Apache Ossie was formerly known as Open Semantic Interchange (OSI).

By providing a single, consistent source of truth, the Ossie standard ensures that your data's definitions and value remain consistent as they are interchanged between AI agents, BI platforms, and all other tools in your ecosystem — eliminating inconsistencies across your different tools.

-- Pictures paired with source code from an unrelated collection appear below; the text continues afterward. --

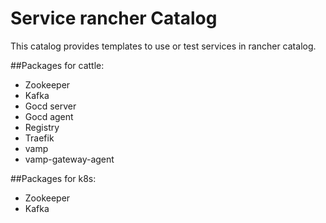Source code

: # Service rancher Catalog 

This catalog provides templates to use or test services in rancher catalog.

##Packages for cattle:

- Zookeeper
- Kafka
- Gocd server
- Gocd agent
- Registry
- Traefik
- vamp
- vamp-gateway-agent

##Packages for k8s:

- Zookeeper
- Kafka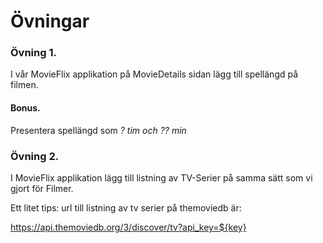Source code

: # Övningar

### Övning 1.
I vår MovieFlix applikation på MovieDetails sidan lägg till spellängd på filmen.

#### Bonus.
Presentera spellängd som *? tim och ?? min*

### Övning 2.
I MovieFlix applikation lägg till listning av TV-Serier på samma sätt som vi gjort för Filmer.

Ett litet tips: url till listning av tv serier på themoviedb är:

https://api.themoviedb.org/3/discover/tv?api_key=${key}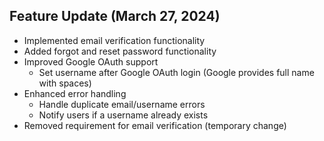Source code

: ## Feature Update (March 27, 2024)

- Implemented email verification functionality
- Added forgot and reset password functionality
- Improved Google OAuth support
  - Set username after Google OAuth login (Google provides full name with spaces)
- Enhanced error handling
  - Handle duplicate email/username errors
  - Notify users if a username already exists
- Removed requirement for email verification (temporary change)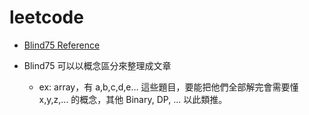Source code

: # leetcode

- [Blind75 Reference](https://leetcode.com/discuss/general-discussion/460599/blind-75-leetcode-questions)

- Blind75 可以以概念區分來整理成文章
    - ex: array，有 a,b,c,d,e… 這些題目，要能把他們全部解完會需要懂 x,y,z,… 的概念，其他 Binary, DP, ... 以此類推。
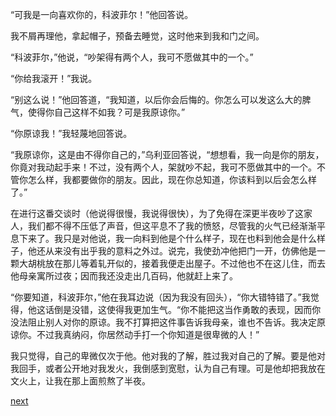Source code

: 
“可我是一向喜欢你的，科波菲尔！”他回答说。

我不屑再理他，拿起帽子，预备去睡觉，这时他来到我和门之间。

“科波菲尔，”他说，“吵架得有两个人，我可不愿做其中的一个。”

“你给我滚开！”我说。

“别这么说！”他回答道，“我知道，以后你会后悔的。你怎么可以发这么大的脾气，使得你自己这样不如我？可是我原谅你。”

“你原谅我！”我轻蔑地回答说。

“我原谅你，这是由不得你自己的，”乌利亚回答说，“想想看，我一向是你的朋友，你竟对我动起手来！不过，没有两个人，架就吵不起，我可不愿做其中的一个。不管你怎么样，我都要做你的朋友。因此，现在你总知道，你该料到以后会怎么样了。”

在进行这番交谈时（他说得很慢，我说得很快），为了免得在深更半夜吵了这家人，我们都不得不压低了声音，但这平息不了我的愤怒，尽管我的火气已经渐渐平息下来了。我只是对他说，我一向料到他是个什么样子，现在也料到他会是什么样子，他还从来没有出乎我的意料之外过。说完，我使劲冲他把门一开，仿佛他是一颗大胡桃放在那儿等着轧开似的，接着我便走出屋子。不过他也不在这儿住，而去他母亲寓所过夜；因而我还没走出几百码，他就赶上来了。

“你要知道，科波菲尔，”他在我耳边说（因为我没有回头），“你大错特错了。”我觉得，他这话倒是没错，这使得我更加生气。“你不能把这当作勇敢的表现，因而你没法阻止别人对你的原谅。我不打算把这件事告诉我母亲，谁也不告诉。我决定原谅你。不过我真纳闷，你居然动手打一个你知道是很卑微的人！”

我只觉得，自己的卑微仅次于他。他对我的了解，胜过我对自己的了解。要是他对我回手，或者公开地对我发火，我倒感到宽慰，认为自己有理。可是他却把我放在文火上，让我在那上面煎熬了半夜。

[next](page550)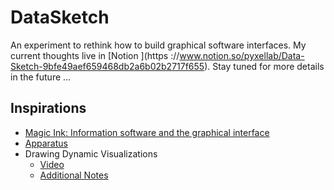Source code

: # DataSketch

An experiment to rethink how to build graphical software interfaces. My current thoughts live in [Notion
](https
://www.notion.so/pyxellab/Data-Sketch-9bfe49aef659468db2a6b02b2717f655). Stay tuned for more details in the future ...


## Inspirations

- [Magic Ink: Information software and the graphical interface](http://worrydream.com/MagicInk/)
- [Apparatus](http://aprt.us/)
- Drawing Dynamic Visualizations
    - [Video](http://vimeo.com/66085662)
    - [Additional Notes](http://worrydream.com/DrawingDynamicVisualizationsTalkAddendum/)

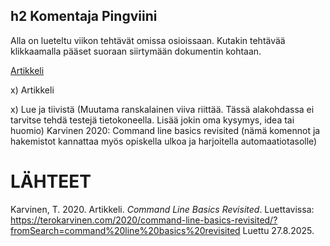 ## h2 Komentaja Pingviini

Alla on lueteltu viikon tehtävät omissa osioissaan. Kutakin tehtävää klikkaamalla pääset suoraan siirtymään dokumentin kohtaan.

[Artikkeli](#artikkeli)

x) Artikkeli




x) Lue ja tiivistä (Muutama ranskalainen viiva riittää. Tässä alakohdassa ei tarvitse tehdä testejä tietokoneella. Lisää jokin oma kysymys, idea tai huomio)
Karvinen 2020: Command line basics revisited (nämä komennot ja hakemistot kannattaa myös opiskella ulkoa ja harjoitella automaatiotasolle)

# LÄHTEET

Karvinen, T. 2020. Artikkeli. _Command Line Basics Revisited_. Luettavissa: https://terokarvinen.com/2020/command-line-basics-revisited/?fromSearch=command%20line%20basics%20revisited Luettu 27.8.2025.

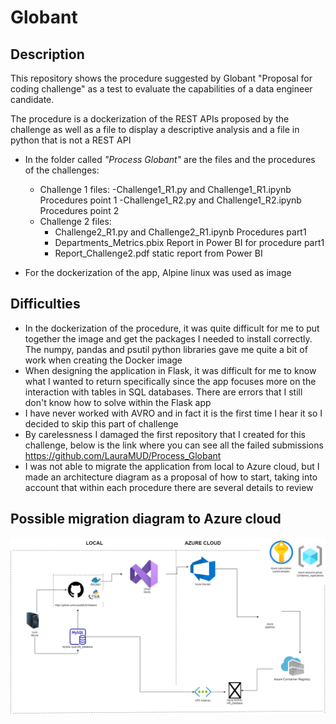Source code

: # Globant
## **Description**
This repository shows the procedure suggested by Globant "Proposal for coding challenge" as a test to evaluate the capabilities of a data engineer candidate.


The procedure is a dockerization of the REST APIs proposed by the challenge as well as a file to display a descriptive analysis and a file in python that is not a REST API

- In the folder called *"Process Globant"* are the files and the procedures of the challenges:
  + Challenge 1 files:
    -Challenge1_R1.py and Challenge1_R1.ipynb Procedures point 1
    -Challenge1_R2.py and Challenge1_R2.ipynb Procedures point 2
  + Challenge 2 files:
    - Challenge2_R1.py and Challenge2_R1.ipynb Procedures part1
    - Departments_Metrics.pbix Report in Power BI for procedure part1
    - Report_Challenge2.pdf static report from Power BI
    
  
- For the dockerization of the app, Alpine linux was used as image

## **Difficulties**

- In the dockerization of the procedure, it was quite difficult for me to put together the image and get the packages I needed to install correctly. The numpy, pandas and psutil python libraries gave me quite a bit of work when creating the Docker image
- When designing the application in Flask, it was difficult for me to know what I wanted to return specifically since the app focuses more on the interaction with tables in SQL databases. There are errors that I still don't know how to solve within the Flask app
- I have never worked with AVRO and in fact it is the first time I hear it so I decided to skip this part of challenge
- By carelessness I damaged the first repository that I created for this challenge, below is the link where you can see all the failed submissions <https://github.com/LauraMUD/Process_Globant>
- I was not able to migrate the application from local to Azure cloud, but I made an architecture diagram as a proposal of how to start, taking into account that within each procedure there are several details to review

## **Possible migration diagram to Azure cloud**

![alt text](https://github.com/LauraMUD/Globant/blob/master/app_architecture.drawio.png?raw=true)
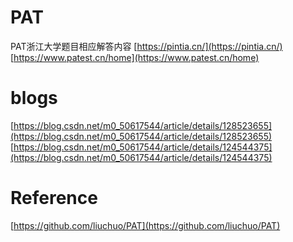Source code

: # PAT
PAT浙江大学题目相应解答内容 
[https://pintia.cn/](https://pintia.cn/)<br>
[https://www.patest.cn/home](https://www.patest.cn/home)
# blogs
[https://blog.csdn.net/m0_50617544/article/details/128523655](https://blog.csdn.net/m0_50617544/article/details/128523655) <br>
[https://blog.csdn.net/m0_50617544/article/details/124544375](https://blog.csdn.net/m0_50617544/article/details/124544375) <br>

# Reference
[https://github.com/liuchuo/PAT](https://github.com/liuchuo/PAT)
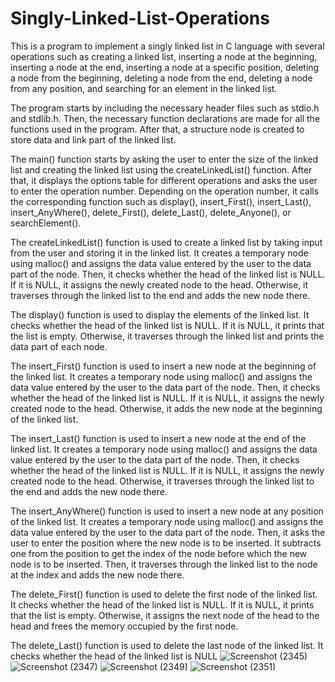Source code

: # Singly-Linked-List-Operations
This is a program to implement a singly linked list in C language with several operations such as creating a linked list, inserting a node at the beginning, inserting a node at the end, inserting a node at a specific position, deleting a node from the beginning, deleting a node from the end, deleting a node from any position, and searching for an element in the linked list.

The program starts by including the necessary header files such as stdio.h and stdlib.h. Then, the necessary function declarations are made for all the functions used in the program. After that, a structure node is created to store data and link part of the linked list.

The main() function starts by asking the user to enter the size of the linked list and creating the linked list using the createLinkedList() function. After that, it displays the options table for different operations and asks the user to enter the operation number. Depending on the operation number, it calls the corresponding function such as display(), insert_First(), insert_Last(), insert_AnyWhere(), delete_First(), delete_Last(), delete_Anyone(), or searchElement().

The createLinkedList() function is used to create a linked list by taking input from the user and storing it in the linked list. It creates a temporary node using malloc() and assigns the data value entered by the user to the data part of the node. Then, it checks whether the head of the linked list is NULL. If it is NULL, it assigns the newly created node to the head. Otherwise, it traverses through the linked list to the end and adds the new node there.

The display() function is used to display the elements of the linked list. It checks whether the head of the linked list is NULL. If it is NULL, it prints that the list is empty. Otherwise, it traverses through the linked list and prints the data part of each node.

The insert_First() function is used to insert a new node at the beginning of the linked list. It creates a temporary node using malloc() and assigns the data value entered by the user to the data part of the node. Then, it checks whether the head of the linked list is NULL. If it is NULL, it assigns the newly created node to the head. Otherwise, it adds the new node at the beginning of the linked list.

The insert_Last() function is used to insert a new node at the end of the linked list. It creates a temporary node using malloc() and assigns the data value entered by the user to the data part of the node. Then, it checks whether the head of the linked list is NULL. If it is NULL, it assigns the newly created node to the head. Otherwise, it traverses through the linked list to the end and adds the new node there.

The insert_AnyWhere() function is used to insert a new node at any position of the linked list. It creates a temporary node using malloc() and assigns the data value entered by the user to the data part of the node. Then, it asks the user to enter the position where the new node is to be inserted. It subtracts one from the position to get the index of the node before which the new node is to be inserted. Then, it traverses through the linked list to the node at the index and adds the new node there.

The delete_First() function is used to delete the first node of the linked list. It checks whether the head of the linked list is NULL. If it is NULL, it prints that the list is empty. Otherwise, it assigns the next node of the head to the head and frees the memory occupied by the first node.

The delete_Last() function is used to delete the last node of the linked list. It checks whether the head of the linked list is NULL
![Screenshot (2345)](https://user-images.githubusercontent.com/104863304/228106660-c038b0c5-afa6-4775-8873-d57d3bdbfa52.png)
![Screenshot (2347)](https://user-images.githubusercontent.com/104863304/228106774-002b4ab0-053a-46e5-93f0-ef891874e74c.png)
![Screenshot (2349)](https://user-images.githubusercontent.com/104863304/228106902-7cbee52f-4b71-4eb7-a0d9-bc8c428fff23.png)
![Screenshot (2351)](https://user-images.githubusercontent.com/104863304/228107034-208d706b-8207-4b83-bf45-3473fefe759a.png)
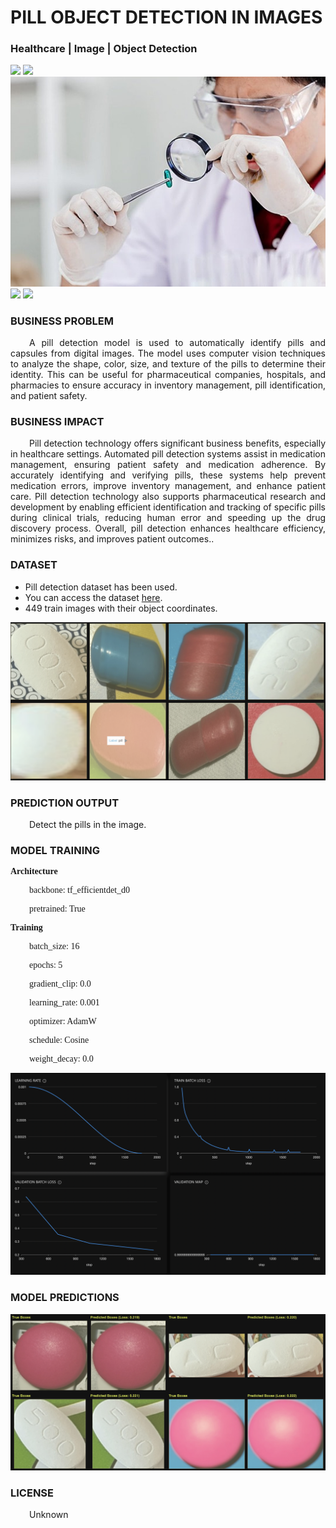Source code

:# PILL OBJECT DETECTION IN IMAGES
### Healthcare  | Image | Object Detection

![](https://github.com/h2oai/HT-Catalog/blob/1432be958ab3f41b67c57c241b946b4a3d4699e1/Assets/DL_Models/22_Pill%20Detection/cover.png)
![](https://github.com/h2oai/HT-Catalog/blob/1432be958ab3f41b67c57c241b946b4a3d4699e1/Assets/DL_Models/22_Pill%20Detection/cover.jpg)
![](https://github.com/h2oai/HT-Catalog/blob/1432be958ab3f41b67c57c241b946b4a3d4699e1/Assets/DL_Models/22_Pill%20Detection/cover.jpeg)
![](https://github.com/h2oai/HT-Catalog/blob/1432be958ab3f41b67c57c241b946b4a3d4699e1/Assets/DL_Models/22_Pill%20Detection/cover.webp)
![](https://github.com/h2oai/HT-Catalog/blob/1432be958ab3f41b67c57c241b946b4a3d4699e1/Assets/DL_Models/22_Pill%20Detection/cover)

### BUSINESS PROBLEM
<p style='text-align: justify; text-indent: 30px;'>A pill detection model is used to automatically identify pills and capsules from digital images. The model uses computer vision techniques to analyze the shape, color, size, and texture of the pills to determine their identity. This can be useful for pharmaceutical companies, hospitals, and pharmacies to ensure accuracy in inventory management, pill identification, and patient safety.</p>

### BUSINESS IMPACT
<p style='text-align: justify; text-indent: 30px;'>Pill detection technology offers significant business benefits, especially in healthcare settings. Automated pill detection systems assist in medication management, ensuring patient safety and medication adherence. By accurately identifying and verifying pills, these systems help prevent medication errors, improve inventory management, and enhance patient care. Pill detection technology also supports pharmaceutical research and development by enabling efficient identification and tracking of specific pills during clinical trials, reducing human error and speeding up the drug discovery process. Overall, pill detection enhances healthcare efficiency, minimizes risks, and improves patient outcomes..</p>

### DATASET
- Pill detection dataset has been used.
- You can access the dataset [here](s3://apac-cds/ht_datasets/object_detection/pill_object_detection.zip).
- 449 train images with their object coordinates.

![train data](https://github.com/h2oai/HT-Catalog/blob/1432be958ab3f41b67c57c241b946b4a3d4699e1/Assets/DL_Models/22_Pill%20Detection/train%20data.png)

### PREDICTION OUTPUT
<p style='text-align: justify; text-indent: 30px;'>Detect the pills in the image.</p>

### MODEL TRAINING
<p style='font-family:JackInput Regular;'><b>Architecture</b></p>
<p style='text-align: justify; text-indent: 30px;font-family:JackInput Regular;'>backbone: tf_efficientdet_d0</p>
<p style='text-align: justify; text-indent: 30px;font-family:JackInput Regular;'>pretrained: True</p>

<p style='font-family:JackInput Regular;'><b>Training</b></p>
<p style='text-align: justify; text-indent: 30px;font-family:JackInput Regular;'>batch_size: 16</p>
<p style='text-align: justify; text-indent: 30px;font-family:JackInput Regular;'>epochs: 5</p>
<p style='text-align: justify; text-indent: 30px;font-family:JackInput Regular;'>gradient_clip: 0.0</p>
<p style='text-align: justify; text-indent: 30px;font-family:JackInput Regular;'>learning_rate: 0.001</p>
<p style='text-align: justify; text-indent: 30px;font-family:JackInput Regular;'>optimizer: AdamW</p>
<p style='text-align: justify; text-indent: 30px;font-family:JackInput Regular;'>schedule: Cosine</p>
<p style='text-align: justify; text-indent: 30px;font-family:JackInput Regular;'>weight_decay: 0.0</p>

![chart](https://github.com/h2oai/HT-Catalog/blob/1432be958ab3f41b67c57c241b946b4a3d4699e1/Assets/DL_Models/22_Pill%20Detection/chart.png)

### MODEL PREDICTIONS

![Validation Predictions](https://github.com/h2oai/HT-Catalog/blob/1432be958ab3f41b67c57c241b946b4a3d4699e1/Assets/DL_Models/22_Pill%20Detection/Validation%20Predictions.png)

### LICENSE
<p style='text-align: justify; text-indent: 30px;'>Unknown</p>
    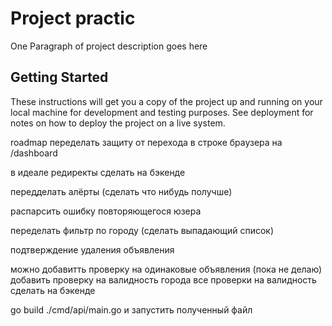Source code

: # Project practic

One Paragraph of project description goes here

## Getting Started

These instructions will get you a copy of the project up and running on your local machine for development and testing purposes. See deployment for notes on how to deploy the project on a live system.



roadmap 
переделать защиту от перехода в строке браузера на /dashboard

в идеале редиректы сделать на бэкенде

передделать алёрты (сделать что нибудь получше)

распарсить ошибку повторяющегося юзера

переделать фильтр по городу (сделать выпадающий список)

подтверждение удаления объявления



можно добавитть проверку на одинаковые объявления (пока не делаю)
добавить проверку на валидность города
все проверки на валидность сделать на бэкенде



go build ./cmd/api/main.go 
и запустить полученный файл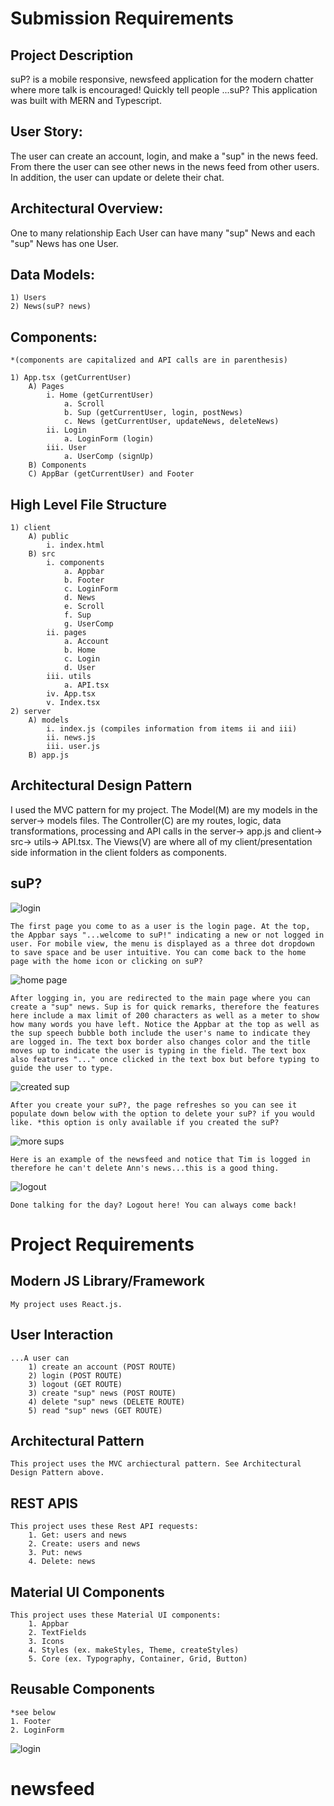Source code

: # Submission Requirements
## Project Description
suP? is a mobile responsive, newsfeed application for the modern chatter where more talk is encouraged! Quickly tell people ...suP? This application was built with MERN and Typescript. 

## User Story: 
The user can create an account, login, and make a "sup" in the news feed. From there the user can see other news in the news feed from other users. In addition, the user can update or delete their chat. 

## Architectural Overview: 
One to many relationship
Each User can have many "sup" News and each "sup" News has one User. 

## Data Models: 
    1) Users
    2) News(suP? news) 

## Components:
    *(components are capitalized and API calls are in parenthesis)

    1) App.tsx (getCurrentUser)
        A) Pages 
            i. Home (getCurrentUser)
                a. Scroll
                b. Sup (getCurrentUser, login, postNews) 
                c. News (getCurrentUser, updateNews, deleteNews)
            ii. Login
                a. LoginForm (login)
            iii. User
                a. UserComp (signUp)
        B) Components 
        C) AppBar (getCurrentUser) and Footer 

## High Level File Structure 
    1) client
        A) public
            i. index.html
        B) src
            i. components
                a. Appbar
                b. Footer
                c. LoginForm
                d. News
                e. Scroll
                f. Sup
                g. UserComp
            ii. pages
                a. Account 
                b. Home
                c. Login
                d. User 
            iii. utils
                a. API.tsx 
            iv. App.tsx
            v. Index.tsx
    2) server 
        A) models
            i. index.js (compiles information from items ii and iii)
            ii. news.js
            iii. user.js 
        B) app.js 

## Architectural Design Pattern 
 I used the MVC pattern for my project. The Model(M) are my models in the server-> models files. The Controller(C) are my routes, logic, data transformations, processing and API calls in the server-> app.js and client-> src-> utils-> API.tsx. The Views(V) are where all of my client/presentation side information in the client folders as components. 

## suP?
![login](images/login.png)

    The first page you come to as a user is the login page. At the top, the Appbar says "...welcome to suP!" indicating a new or not logged in user. For mobile view, the menu is displayed as a three dot dropdown to save space and be user intuitive. You can come back to the home page with the home icon or clicking on suP?

![home page](images/typeinsup.png)

    After logging in, you are redirected to the main page where you can create a "sup" news. Sup is for quick remarks, therefore the features here include a max limit of 200 characters as well as a meter to show how many words you have left. Notice the Appbar at the top as well as the sup speech bubble both include the user's name to indicate they are logged in. The text box border also changes color and the title moves up to indicate the user is typing in the field. The text box also features "..." once clicked in the text box but before typing to guide the user to type. 

![created sup](images/afterSup.png)

    After you create your suP?, the page refreshes so you can see it populate down below with the option to delete your suP? if you would like. *this option is only available if you created the suP?

![more sups](images/sups.png)

    Here is an example of the newsfeed and notice that Tim is logged in therefore he can't delete Ann's news...this is a good thing. 

![logout](images/logout.png)

    Done talking for the day? Logout here! You can always come back!


# Project Requirements
## Modern JS Library/Framework 
    My project uses React.js.

## User Interaction
    ...A user can 
        1) create an account (POST ROUTE)
        2) login (POST ROUTE)
        3) logout (GET ROUTE)
        3) create "sup" news (POST ROUTE)
        4) delete "sup" news (DELETE ROUTE)
        5) read "sup" news (GET ROUTE)

## Architectural Pattern
    This project uses the MVC archiectural pattern. See Architectural Design Pattern above. 

## REST APIS
    This project uses these Rest API requests: 
        1. Get: users and news 
        2. Create: users and news
        3. Put: news
        4. Delete: news

## Material UI Components 
    This project uses these Material UI components:
        1. Appbar
        2. TextFields
        3. Icons 
        4. Styles (ex. makeStyles, Theme, createStyles)
        5. Core (ex. Typography, Container, Grid, Button)

## Reusable Components 
    *see below
    1. Footer
    2. LoginForm


![login](images/resuable.png)

# newsfeed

The Problem: Semantic Fragmentation

Today's data ecosystem is fragmented. Organizations rely on a wide array of tools for analytics, business intelligence, data engineering, and AI — each with its own way of defining and interpreting semantic models. This fragmentation leads to:

  • Metric Drift: The same KPI is defined differently across dashboards and platforms, leading to conflicting numbers and eroded trust in data.
  • Manual Translation: Teams spend significant effort manually reconciling semantic definitions when data moves between systems — an expensive and error-prone process.
  • AI Hallucinations: When AI agents encounter conflicting or incomplete business logic across tools, they produce unreliable outputs grounded in inconsistent data definitions.
  • Integration Debt: Every new tool added to the stack requires custom integration work, creating a web of brittle, point-to-point connectors that are costly to maintain.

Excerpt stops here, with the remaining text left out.